The defense plan for the western border also had serious flaws. It en­visaged an immediate counteroffensive as soon as the Germans struck. It did not foresee that the enemy would be able to penetrate deep into Soviet territory; yet the high command was well aware of the weakness of its border defense lines. Maneuvers in January 1941 had shown clearly, for example, that Soviet forces would find themselves in great danger if the enemy penetrated as far as Bialystok and Lvov.

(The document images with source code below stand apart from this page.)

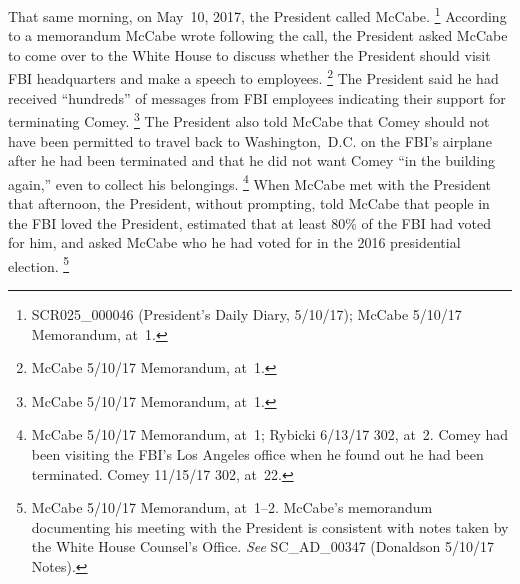 That same morning, on May~10, 2017, the President called McCabe.%
\footnote{SCR025\_000046 (President's Daily Diary, 5/10/17);
McCabe 5/10/17 Memorandum, at~1.}
According to a memorandum McCabe wrote following the call, the President asked McCabe to come over to the White House to discuss whether the President should visit FBI headquarters and make a speech to employees.%
\footnote{McCabe 5/10/17 Memorandum, at~1.}
The President said he had received ``hundreds'' of messages from FBI employees indicating their support for terminating Comey.%
\footnote{McCabe 5/10/17 Memorandum, at~1.}
The President also told McCabe that Comey should not have been permitted to travel back to Washington,~D.C. on the FBI's airplane after he had been terminated and that he did not want Comey ``in the building again,'' even to collect his belongings.%
\footnote{McCabe 5/10/17 Memorandum, at~1;
Rybicki 6/13/17 302, at~2.
Comey had been visiting the FBI's Los Angeles office when he found out he had been terminated.
Comey 11/15/17 302, at~22.}
When McCabe met with the President that afternoon, the President, without prompting, told McCabe that people in the FBI loved the President, estimated that at least 80\% of the FBI had voted for him, and asked McCabe who he had voted for in the 2016 presidential election.%
\footnote{McCabe 5/10/17 Memorandum, at~1--2.
McCabe's memorandum documenting his meeting with the President is consistent with notes taken by the White House Counsel's Office.
\textit{See} SC\_AD\_00347 (Donaldson 5/10/17 Notes).}

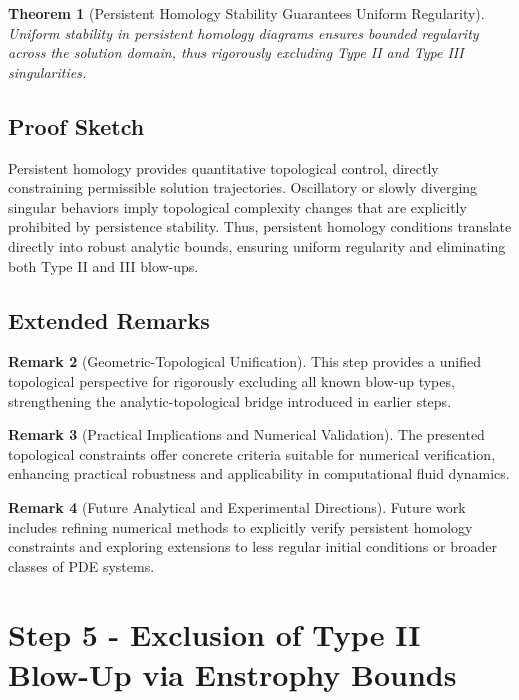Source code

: \documentclass[11pt]{article}
\newtheorem{theorem}{Theorem}[section]
\theoremstyle{definition}
\newtheorem{remark}[theorem]{Remark}
\begin{document}
\begin{theorem}[Persistent Homology Stability Guarantees Uniform Regularity]
Uniform stability in persistent homology diagrams ensures bounded regularity across the solution domain, thus rigorously excluding Type II and Type III singularities.
\end{theorem}

\subsection*{Proof Sketch}
Persistent homology provides quantitative topological control, directly constraining permissible solution trajectories. Oscillatory or slowly diverging singular behaviors imply topological complexity changes that are explicitly prohibited by persistence stability. Thus, persistent homology conditions translate directly into robust analytic bounds, ensuring uniform regularity and eliminating both Type II and III blow-ups.

\subsection*{Extended Remarks}
\begin{remark}[Geometric-Topological Unification]
This step provides a unified topological perspective for rigorously excluding all known blow-up types, strengthening the analytic-topological bridge introduced in earlier steps.
\end{remark}

\begin{remark}[Practical Implications and Numerical Validation]
The presented topological constraints offer concrete criteria suitable for numerical verification, enhancing practical robustness and applicability in computational fluid dynamics.
\end{remark}

\begin{remark}[Future Analytical and Experimental Directions]
Future work includes refining numerical methods to explicitly verify persistent homology constraints and exploring extensions to less regular initial conditions or broader classes of PDE systems.
\end{remark}


\section{Step 5 - Exclusion of Type II Blow-Up via Enstrophy Bounds}
\label{sec:step5}
\end{document}
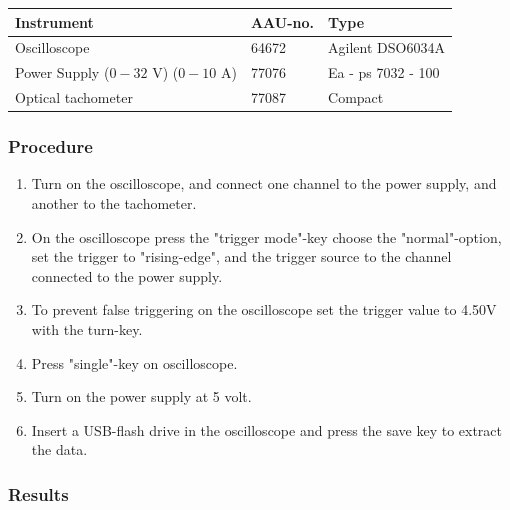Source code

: \begin{table}[H]
\begin{tabular}{|l|l|p{4cm}|}
\hline%
  \textbf{Instrument}                        &  \textbf{AAU-no.}  &  \textbf{Type}       \\
\hline%
  Oscilloscope                               &  64672             &  Agilent DSO6034A    \\
\hline%
  Power Supply ($0 - 32$ V) ($0 - 10$ A)     &  77076             &  Ea - ps 7032 - 100  \\
\hline%
  Optical tachometer                         &  77087             &  Compact             \\
\hline%
\end{tabular}
\end{table}

\subsubsection{Procedure}

\begin{enumerate}
  \item Turn on the oscilloscope, and connect one channel to the power supply, and another to the tachometer.
  \item On the oscilloscope press the "trigger mode"-key choose the "normal"-option, set the trigger to "rising-edge", and the trigger source to the channel connected to the power supply.
  \item To prevent false triggering on the oscilloscope set the trigger value to \num{4,50}V with the turn-key.
  \item Press "single"-key on oscilloscope.
  \item Turn on the power supply at 5 volt.
  \item Insert a USB-flash drive in the oscilloscope and press the save key to extract the data.
\end{enumerate}

\subsubsection{Results}

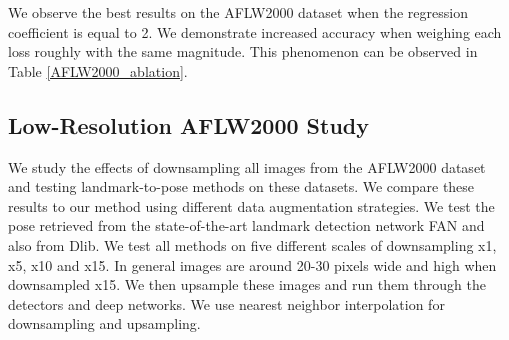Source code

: \documentclass[10pt,twocolumn,letterpaper]{article}
\begin{document}
We observe the best results on the AFLW2000 dataset when the regression coefficient is equal to 2. We demonstrate increased accuracy when weighing each loss roughly with the same magnitude. This phenomenon can be observed in Table \ref{AFLW2000_ablation}.

\begin{table}[]
\centering
{}
\caption{Ablation analysis: MAE across different models and regression loss weights on the AFLW2000 dataset.}
\label{AFLW2000_ablation}
\end{table}

\subsection{Low-Resolution AFLW2000 Study}\label{sec4-G}
We study the effects of downsampling all images from the AFLW2000 dataset and testing landmark-to-pose methods on these datasets. We compare these results to our method using different data augmentation strategies.
We test the pose retrieved from the state-of-the-art landmark detection network FAN and also from Dlib. We test all methods on five different scales of downsampling x1, x5, x10 and x15. In general images are around 20-30 pixels wide and high when downsampled x15. We then upsample these images and run them through the detectors and deep networks. We use nearest neighbor interpolation for downsampling and upsampling.
\end{document}

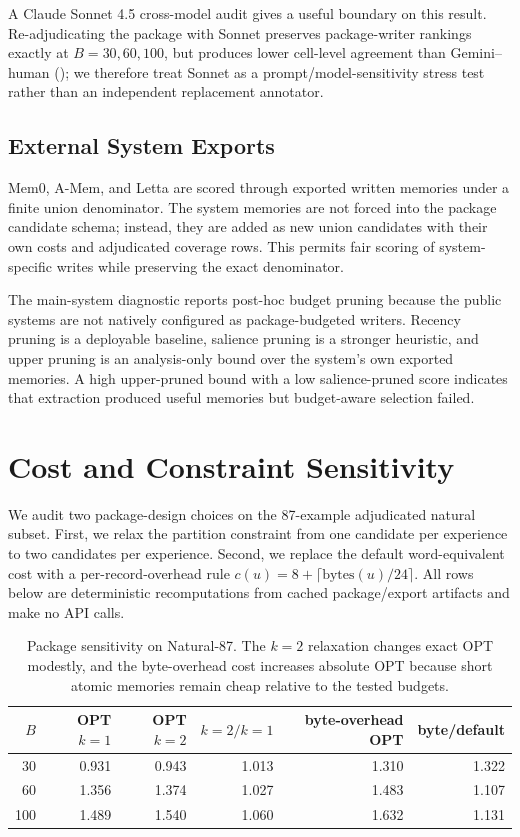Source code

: \documentclass{article}
\theoremstyle{remark}
\theoremstyle{plain}
\begin{document}
A Claude Sonnet 4.5 cross-model audit gives a useful boundary on this result. Re-adjudicating the package with Sonnet preserves package-writer rankings exactly at $B=30,60,100$, but produces lower cell-level agreement than Gemini--human (); we therefore treat Sonnet as a prompt/model-sensitivity stress test rather than an independent replacement annotator.

\subsection{External System Exports}

Mem0, A-Mem, and Letta are scored through exported written memories under a finite union denominator. The system memories are not forced into the package candidate schema; instead, they are added as new union candidates with their own costs and adjudicated coverage rows. This permits fair scoring of system-specific writes while preserving the exact denominator.

The main-system diagnostic reports post-hoc budget pruning because the public systems are not natively configured as package-budgeted writers. Recency pruning is a deployable baseline, salience pruning is a stronger heuristic, and upper pruning is an analysis-only bound over the system's own exported memories. A high upper-pruned bound with a low salience-pruned score indicates that extraction produced useful memories but budget-aware selection failed.

\section{Cost and Constraint Sensitivity}\label{app:sensitivity}

We audit two package-design choices on the 87-example adjudicated natural subset. First, we relax the partition constraint from one candidate per experience to two candidates per experience. Second, we replace the default word-equivalent cost with a per-record-overhead rule $c(u)=8+\lceil\mathrm{bytes}(u)/24\rceil$. All rows below are deterministic recomputations from cached package/export artifacts and make no API calls.

\begin{table}[h]
\centering
\caption{Package sensitivity on Natural-87. The $k=2$ relaxation changes exact OPT modestly, and the byte-overhead cost increases absolute OPT because short atomic memories remain cheap relative to the tested budgets.}
\label{tab:sensitivity-package}
\begin{tabular}{rrrrrr}
\toprule
$B$ & OPT $k=1$ & OPT $k=2$ & $k=2/k=1$ & byte-overhead OPT & byte/default \\
\midrule
30 & 0.931 & 0.943 & 1.013 & 1.310 & 1.322 \\
60 & 1.356 & 1.374 & 1.027 & 1.483 & 1.107 \\
100 & 1.489 & 1.540 & 1.060 & 1.632 & 1.131 \\
\bottomrule
\end{tabular}
\end{table}
\end{document}
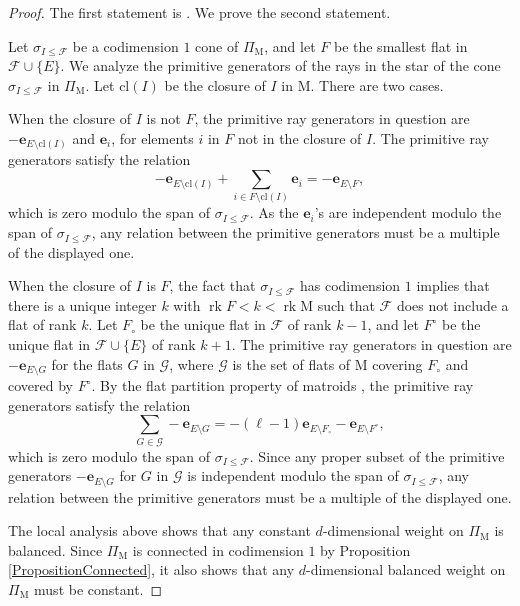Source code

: \documentclass[11pt,reqno]{amsart}
\theoremstyle{definition}
\theoremstyle{remark}
\renewcommand{\(}{\left(}
\renewcommand{\)}{\right)}
\newcommand{\<}{\left<}
\renewcommand{\>}{\right>}
\newcommand{\rk}{\operatorname{rk}}
\begin{document}
\begin{proof}
The first statement is \cite[Proposition 5.2]{AHK}.
We prove the second statement.

Let $\sigma_{I \le \mathscr{F}}$ be a codimension $1$ cone of $\Pi_\mathrm{M}$,
and let $F$ be the smallest flat in $\mathscr{F} \cup \{E\}$. 
We analyze the primitive generators of the rays in the star of the cone $\sigma_{I \le \mathscr{F}}$ in $\Pi_\mathrm{M}$.
Let $\text{cl}(I)$ be the closure of $I$ in $\mathrm{M}$.
There are two cases.

When the closure of $I$ is not $F$,
 the primitive ray generators in question are $-\mathbf{e}_{E \setminus \text{cl}(I)}$ and $\mathbf{e}_i$, for elements $i$ in $F$ not in the closure of $I$.
The primitive ray generators satisfy the relation
\[
-\mathbf{e}_{E \setminus \text{cl}(I)}+\sum_{i \in F \setminus \text{cl}(I)} \mathbf{e}_i=-\mathbf{e}_{E \setminus F},
\]
which is zero modulo the span of $\sigma_{I \le \mathscr{F}}$.
As the  $\mathbf{e}_i$'s   are independent modulo the span of $\sigma_{I \le \mathscr{F}}$,
any relation between the primitive generators must be a multiple of the displayed one.

When the closure of $I$ is $F$, the fact that $\sigma_{I \le \mathscr{F}}$ has codimension $1$ implies that
there is a unique integer $k$ with $\rk F < k < \rk \mathrm{M}$ such that $\mathscr{F}$ does not include a flat of rank $k$.
Let $F_\circ$ be the unique flat in $\mathscr{F}$ of rank $k-1$, and let $F^\circ$ be the unique flat in $\mathscr{F} \cup \{E\}$
of rank $k+1$.
The primitive ray generators in question are  $-\mathbf{e}_{E \setminus G}$ for the flats $G$ in $\mathscr{G}$, 
where  $\mathscr{G}$ is the set of flats of $\mathrm{M}$ covering $F_\circ$ and covered by $F^\circ$.
By the flat partition property of matroids \cite[Section 1.4]{Oxley}, the primitive ray generators satisfy the relation
\[
\sum_{G \in \mathscr{G}} -\mathbf{e}_{E \setminus G}=-(\ell-1)\mathbf{e}_{E \setminus F_\circ} -\mathbf{e}_{E \setminus F^\circ},
\]
which is zero modulo the span of $\sigma_{I \le \mathscr{F}}$.
Since any proper subset of the primitive generators $-\mathbf{e}_{E \setminus G}$  for $G$ in $\mathscr{G}$ is independent modulo the span of $\sigma_{I \le \mathscr{F}}$,
any relation between the primitive generators must be a multiple of the displayed one.

The local analysis above shows that any constant $d$-dimensional weight on $\Pi_\mathrm{M}$ is balanced.
Since $\Pi_\mathrm{M}$ is connected in codimension $1$ by Proposition \ref{PropositionConnected},
it also shows that any $d$-dimensional balanced weight  on $\Pi_\mathrm{M}$ must be constant.
\end{proof}
\end{document}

In addition to all this, when fighting actually broke out, the commanders of the military districts on the border were paralyzed and deprived of all initiative when orders were issued not to fight back, so as to avoid giving any pretext for armed action by the Germans.

CHAPTER

THE WAR, 1941-1945

TO THE BRINK OF DEFEAT

To the very last, Stalin expected a sign from Hitler. On the evening of June 21, when he heard about the defector Liskof, Stalin reacted in his usual manner. "Haven't the German generals sent this defector over to provoke a conflict?" he asked Timoshenko, the commissar of defense.1 Stalin ap­parently could not imagine that Hitler would start a war against the Soviet Union. He preferred to believe that the German generals, intoxicated with their military successes, wanted to provoke such a war. Besides, Stalin knew only too well that his country was not ready, that Soviet military plans were geared to the year 1942. Also, Stalin was simply afraid. He grew indecisive; it seems that he desperately yearned to postpone the inevitable. Possibly he was hoping for a miracle.